Zhou Xiaofeng, Liu Yu, Zhang Ajuan, Wang Chenglong, Zhao Xuehui, Dong Jinlei, Liu Fanxiao, Xu Weicheng, Feng Fan, Li Lianxin, Lu Shun
Department of Orthopaedics Surgery, Shandong Provincial Hospital, Shandong University, Jinan, People's Republic of China.
Department of Orthopedics, Jinan Central Hospital Affiliated to Shandong First Medical University, Jinan, People's Republic of China.
BMC Musculoskelet Disord. 2024 Dec 3;25(1):988. doi: 10.1186/s12891-024-08105-6.
Floating hip is a severe high-energy injury. Femoral fracture is an essential component of floating hip. However, few studies have addressed the relationship between the femoral fracture pattern and floating hip injury. In this study, we reviewed and summarized the epidemiological and clinical data of patients with floating hip.
We retrospectively reviewed patients with a diagnosis of floating hip at our trauma center from January 2014 to December 2021. Data on patient demographics, characteristics of the injuries, associated injuries, whether sciatic nerve palsy (SNP) occurred, the number of operations performed, and the total length of hospital stay were analyzed.
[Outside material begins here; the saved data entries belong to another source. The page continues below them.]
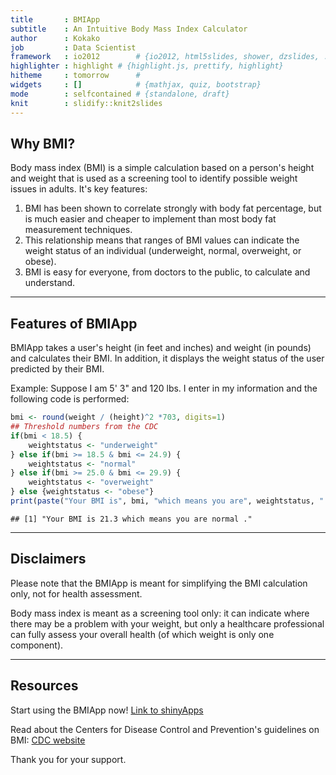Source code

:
 ```yaml
---
title       : BMIApp
subtitle    : An Intuitive Body Mass Index Calculator
author      : Kokako
job         : Data Scientist
framework   : io2012        # {io2012, html5slides, shower, dzslides, ...}
highlighter : highlight # {highlight.js, prettify, highlight}
hitheme     : tomorrow      # 
widgets     : []            # {mathjax, quiz, bootstrap}
mode        : selfcontained # {standalone, draft}
knit        : slidify::knit2slides
---
```


## Why BMI?

Body mass index (BMI) is a simple calculation based on a person's height and weight that is used as a screening tool to identify possible weight issues in adults. It's key features:

1. BMI has been shown to correlate strongly with body fat percentage, but is much easier and cheaper to implement than most body fat measurement techniques.
2. This relationship means that ranges of BMI values can indicate the weight status of an individual (underweight, normal, overweight, or obese).
3. BMI is easy for everyone, from doctors to the public, to calculate and understand. 

---

## Features of BMIApp

BMIApp takes a user's height (in feet and inches) and weight (in pounds) and calculates their BMI. In addition, it displays the weight status of the user predicted by their BMI.

Example: Suppose I am 5' 3" and 120 lbs. I enter in my information and the following code is performed:


```r
bmi <- round(weight / (height)^2 *703, digits=1)
## Threshold numbers from the CDC
if(bmi < 18.5) {
    weightstatus <- "underweight"
} else if(bmi >= 18.5 & bmi <= 24.9) {
    weightstatus <- "normal"
} else if(bmi >= 25.0 & bmi <= 29.9) {
    weightstatus <- "overweight"
} else {weightstatus <- "obese"}
print(paste("Your BMI is", bmi, "which means you are", weightstatus, "."))
```

```
## [1] "Your BMI is 21.3 which means you are normal ."
```

---

## Disclaimers

Please note that the BMIApp is meant for simplifying the BMI calculation only, not for health assessment.

Body mass index is meant as a screening tool only: it can indicate where there may be a problem with your weight, but only a healthcare professional can fully assess your overall health (of which weight is only one component).

---

## Resources

Start using the BMIApp now! 
[Link to shinyApps](https://kokako.shinyapps.io/Assignment/)

Read about the Centers for Disease Control and Prevention's guidelines on BMI: 
[CDC website](http://www.cdc.gov/healthyweight/assessing/bmi/adult_bmi/)

Thank you for your support.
A total of 76 patients met the diagnostic criteria for floating hip, 45 of whom had proximal femoral fractures. The mean Injury Severity Scores in patients with proximal and non-proximal femoral fractures were 21.47 ± 10.67 and 17.61 ± 7.64, respectively, and the mean Abbreviated Injury Scale scores were 13.31 ± 9.71 and 9.52 ± 4.32, respectively. Motor vehicle collision and a fall from a height were the main causes of injury. Chest injury was the most common associated injury. Twenty-two patients were diagnosed with SNP, 17 of whom had a proximal femoral fracture. Of the patients with pelvic fractures, 15 were diagnosed with SNP, 14 of whom also had a proximal femoral fracture. Of the patients with acetabular fractures, seven were diagnosed with SNP, three of whom also had a proximal femoral fracture.
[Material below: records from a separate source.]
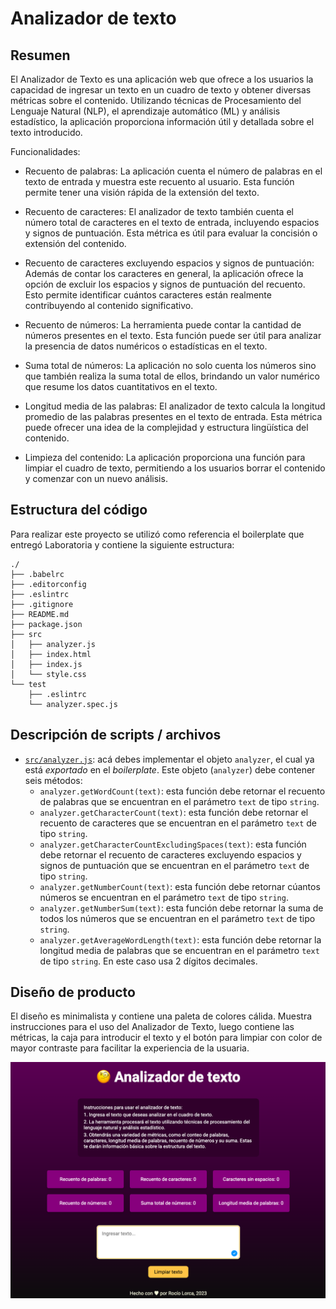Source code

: # Analizador de texto
## Resumen

El Analizador de Texto es una aplicación web que ofrece a los usuarios la capacidad de ingresar un texto en un cuadro de texto y obtener diversas métricas sobre el contenido. Utilizando técnicas de Procesamiento del Lenguaje Natural (NLP), el aprendizaje automático (ML) y análisis estadístico, la aplicación proporciona información útil y detallada sobre el texto introducido.

Funcionalidades:

 - Recuento de palabras: La aplicación cuenta el número de palabras en el texto de entrada y muestra este recuento al usuario. Esta función permite tener una visión rápida de la extensión del texto.

 - Recuento de caracteres: El analizador de texto también cuenta el número total de caracteres en el texto de entrada, incluyendo espacios y signos de puntuación. Esta métrica es útil para evaluar la concisión o extensión del contenido.

 - Recuento de caracteres excluyendo espacios y signos de puntuación: Además de contar los caracteres en general, la aplicación ofrece la opción de excluir los espacios y signos de puntuación del recuento. Esto permite identificar cuántos caracteres están realmente contribuyendo al contenido significativo.

 - Recuento de números: La herramienta puede contar la cantidad de números presentes en el texto. Esta función puede ser útil para analizar la presencia de datos numéricos o estadísticas en el texto.

 - Suma total de números: La aplicación no solo cuenta los números sino que también realiza la suma total de ellos, brindando un valor numérico que resume los datos cuantitativos en el texto.

 - Longitud media de las palabras: El analizador de texto calcula la longitud promedio de las palabras presentes en el texto de entrada. Esta métrica puede ofrecer una idea de la complejidad y estructura lingüística del contenido.

 - Limpieza del contenido: La aplicación proporciona una función para limpiar el cuadro de texto, permitiendo a los usuarios borrar el contenido y comenzar con un nuevo análisis.

## Estructura del código

Para realizar este proyecto se utilizó como referencia el boilerplate que entregó Laboratoria y contiene la siguiente estructura:

```text
./
├── .babelrc
├── .editorconfig
├── .eslintrc
├── .gitignore
├── README.md
├── package.json
├── src
│   ├── analyzer.js
│   ├── index.html
│   ├── index.js
│   └── style.css
└── test
    ├── .eslintrc
    └── analyzer.spec.js
```

## Descripción de scripts / archivos

* [`src/analyzer.js`](./src/analyzer.js): acá debes implementar el objeto
  `analyzer`, el cual ya está _exportado_ en el _boilerplate_. Este objeto
  (`analyzer`) debe contener seis métodos:
  - `analyzer.getWordCount(text)`: esta función debe retornar el recuento de
  palabras que se encuentran en el parámetro `text` de tipo `string`.
  - `analyzer.getCharacterCount(text)`: esta función debe retornar el recuento
  de caracteres que se encuentran en el parámetro `text` de tipo `string`.
  - `analyzer.getCharacterCountExcludingSpaces(text)`: esta función debe retornar
  el recuento de caracteres excluyendo espacios y signos de puntuación que se
  encuentran en el parámetro `text` de tipo `string`.
  - `analyzer.getNumberCount(text)`: esta función debe retornar cúantos números
  se encuentran en el parámetro `text` de tipo `string`.
  - `analyzer.getNumberSum(text)`: esta función debe retornar la suma de todos
  los números que se encuentran en el parámetro `text` de tipo `string`.
  - `analyzer.getAverageWordLength(text)`: esta función debe retornar la longitud
  media de palabras que se encuentran en el parámetro `text` de tipo `string`.
  En este caso usa 2 dígitos decimales.


## Diseño de producto

El diseño es minimalista y contiene una paleta de colores cálida. Muestra instrucciones para el uso del Analizador de Texto, luego contiene las métricas, la caja para introducir el texto y el botón para limpiar con color de mayor contraste para facilitar la experiencia de la usuaria.

![Descripción de la imagen](src/img/text-analyzer-web.png)


<!-- ![TextAnalyzer](https://github.com/RocioLV/DEV010-text-analyzer/assets/138071814/627f804f-0093-4ab9-9507-7ba65063d58f) -->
More than half of patients with floating hips have a combined proximal femoral fracture. In this study, fracture of the pelvis or acetabulum combined with a proximal femoral fracture had a higher AIS score and higher risk of SNP than fracture of the pelvis or acetabulum combined with a non-proximal femoral fracture. Patients with a single pelvic fracture showed similar results, but patients with a single acetabular fracture did not. A pelvic or acetabular fracture combined with a proximal femoral fracture has a different outcome than a mid-distal femoral fracture, which may be a "true" floating hip.
浮动髋是一种严重的高能损伤。股骨骨折是浮动髋的重要组成部分。然而,很少有研究探讨股骨骨折类型与浮动髋损伤之间的关系。在本研究中,我们回顾并总结了浮动髋患者的流行病学和临床数据。
我们回顾性分析了2014年1月至2021年12月在我院创伤中心诊断为浮动髋的患者。分析了患者的人口统计学数据、损伤特征、合并损伤、是否发生坐骨神经麻痹(SNP)、手术次数及住院总时长。
共有76例患者符合浮动髋诊断标准,其中45例合并股骨近端骨折。股骨近端骨折和非近端骨折患者的平均损伤严重程度评分分别为21.47±10.67和17.61±7.64,平均简明损伤定级评分分别为13.31±9.71和9.52±4.32。机动车碰撞和高处坠落是主要致伤原因。胸部损伤是最常见的合并损伤。22例患者被诊断为SNP,其中17例合并股骨近端骨折。在骨盆骨折患者中,15例被诊断为SNP,其中14例也合并股骨近端骨折。在髋臼骨折患者中,7例被诊断为SNP,其中3例也合并股骨近端骨折。
超过半数的浮动髋患者合并股骨近端骨折。在本研究中,骨盆或髋臼骨折合并股骨近端骨折比骨盆或髋臼骨折合并非近端股骨骨折的简明损伤定级评分更高,发生SNP的风险也更高。单纯骨盆骨折患者结果相似,但单纯髋臼骨折患者并非如此。骨盆或髋臼骨折合并股骨近端骨折与股骨中远端骨折的预后不同,后者可能是“真正的”浮动髋。